O líder global em baterias para veículos elétricos, CATL, lançou oficialmente sua tecnologia de baterias de íons de sódio numa nova fase de comercialização em larga escala. A empresa assinou recentemente um memorando de entendimento com a empresa holandesa de energia Alfen para implantar, na Europa, um total de 5 GWh do sistema de armazenamento de energia Tener Sodium — trata-se de um dos maiores pedidos comerciais de baterias de íons de sódio já divulgados publicamente no mercado europeu.
De acordo com o acordo, os primeiros sistemas serão entregues e entraram em operação a partir de 2027. Essa parceria baseia-se na plataforma Tener Sodium, apresentada pela CATL em 22 de junho deste ano, em Munique, cujo foco está em uma vida útil excepcionalmente longa e em excelente desempenho em ampla faixa de temperaturas — não em alta densidade energética. Essa abordagem atende precisamente às necessidades centrais do armazenamento de energia em redes elétricas: confiabilidade, segurança e custo total ao longo do ciclo de vida.
A Alfen não é novata nesse setor. Desde 2011, essa empresa especializa-se na integração de sistemas de armazenamento de energia e já implantou, na Europa, mais de 1 GWh de projetos — incluindo diversas instalações de grande porte nos Países Baixos — e, desde 2023, adquire células de lítio da CATL. A introdução da tecnologia de íons de sódio representa um passo decisivo rumo à diversificação de suas soluções e à maior resiliência de sua cadeia de suprimentos. «Os íons de sódio são a próxima etapa da evolução do armazenamento de energia — mais descentralizada, mais resiliente e mais alinhada com as tendências futuras do mercado», afirmou Michael Colijn, CEO da Alfen.
Atrás dessa lógica comercial estão dois fatores simultâneos: a abundância de recursos naturais e a estrutura de custos. O sódio é cerca de 1.000 vezes mais abundante na crosta terrestre do que o lítio, o que reduz significativamente os custos de matéria-prima e permite evitar os riscos associados às fortes flutuações recentes dos preços do lítio. A Alfen destacou explicitamente que essa iniciativa visa «otimizar sua estrutura de custos» e reforçar «sua resiliência contra oscilações nos preços do lítio».

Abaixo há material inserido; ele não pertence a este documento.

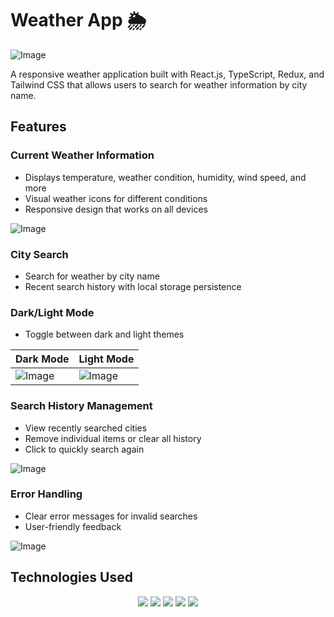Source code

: # Weather App 🌦️
![Image](https://github.com/user-attachments/assets/71f7b7ec-8441-486b-9c3d-68e869fcbebd)

A responsive weather application built with React.js, TypeScript, Redux, and Tailwind CSS that allows users to search for weather information by city name.

## Features 

### Current Weather Information
- Displays temperature, weather condition, humidity, wind speed, and more
- Visual weather icons for different conditions
- Responsive design that works on all devices

![Image](https://github.com/user-attachments/assets/42c1b7a7-4eae-4309-a883-c1ab152396a2)

### City Search
- Search for weather by city name
- Recent search history with local storage persistence

### Dark/Light Mode
- Toggle between dark and light themes

| Dark Mode | Light Mode |
|-----------|------------|
| ![Image](https://github.com/user-attachments/assets/92455287-3dfe-4c46-8f0c-254c83947f1c) | ![Image](https://github.com/user-attachments/assets/2ca0e006-d429-4221-bd7e-6b936a566326) |

### Search History Management
- View recently searched cities
- Remove individual items or clear all history
- Click to quickly search again

![Image](https://github.com/user-attachments/assets/5f40f47b-aee4-47d5-8dd1-cd416b3d75cf)

### Error Handling
- Clear error messages for invalid searches
- User-friendly feedback

![Image](https://github.com/user-attachments/assets/995c873a-32bf-4ba2-9e8b-12df67f38753)

## Technologies Used 

<p align="center">
  <img src="https://img.shields.io/badge/React-20232A?style=for-the-badge&logo=react&logoColor=61DAFB" />
  <img src="https://img.shields.io/badge/TypeScript-007ACC?style=for-the-badge&logo=typescript&logoColor=white" />
  <img src="https://img.shields.io/badge/Redux-593D88?style=for-the-badge&logo=redux&logoColor=white" />
  <img src="https://img.shields.io/badge/Tailwind_CSS-38B2AC?style=for-the-badge&logo=tailwind-css&logoColor=white" />
  <img src="https://img.shields.io/badge/Vite-B73BFE?style=for-the-badge&logo=vite&logoColor=FFD62E" />
</p>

Os parâmetros técnicos confirmam essa abordagem de longo prazo: o sistema Tener Sodium tem uma vida útil nominal de até 15.000 ciclos; ao manter 70% da capacidade residual, isso equivale a 25 a 30 anos de operação real. Em comparação, os sistemas de armazenamento de energia baseados em lítio-ferrofosfato (LFP) geralmente oferecem garantias de apenas alguns milhares a cerca de 10.000 ciclos. Além disso, graças à chamada «tecnologia de dipolo de ampla faixa térmica», essa bateria mantém mais de 92% de sua capacidade mesmo a -20 °C e suporta mais de 10.000 ciclos a 45 °C — sem exigir isolamento térmico adicional nem sistemas ativos de refrigeração. Essa redução de componentes de hardware é uma fonte importante de sua vantagem de custo.
No quesito segurança, a CATL afirma que suas células de íons de sódio apresentam uma redução de 40% na força de expansão e uma diminuição de 35% na geração de gases; além disso, a temperatura superficial de início de runaway térmico é de aproximadamente 200 °C — valor significativamente superior ao das baterias de lítio convencionais. O sistema conversor bidirecional de tensão compatível oferece saída estável de 690 V, eleva a eficiência de ida e volta em quase dois pontos percentuais e reduz a taxa de autoconsumo para 1%, metade da média do setor.
Vale notar que essa parceria não é um caso isolado. Desde 2026, o ritmo da comercialização global de sistemas de armazenamento de energia com baterias de íons de sódio acelerou nitidamente: em abril, a CATL assinou com o integrador de sistemas HyperStrong um contrato de fornecimento de 60 GWh — o maior pedido único já registrado — e anunciou que essa tecnologia já «possui condições para uso comercial em larga escala»; a norte-americana Peak Energy já entregou, no ano passado, o primeiro sistema de baterias de íons de sódio em escala de rede elétrica nos EUA, seguida pelo anúncio da General Motors de investimento em sua plataforma de íons de sódio; empresas como ESS, Natron e diversas concessionárias de serviços públicos da Califórnia também já iniciaram seus próprios projetos.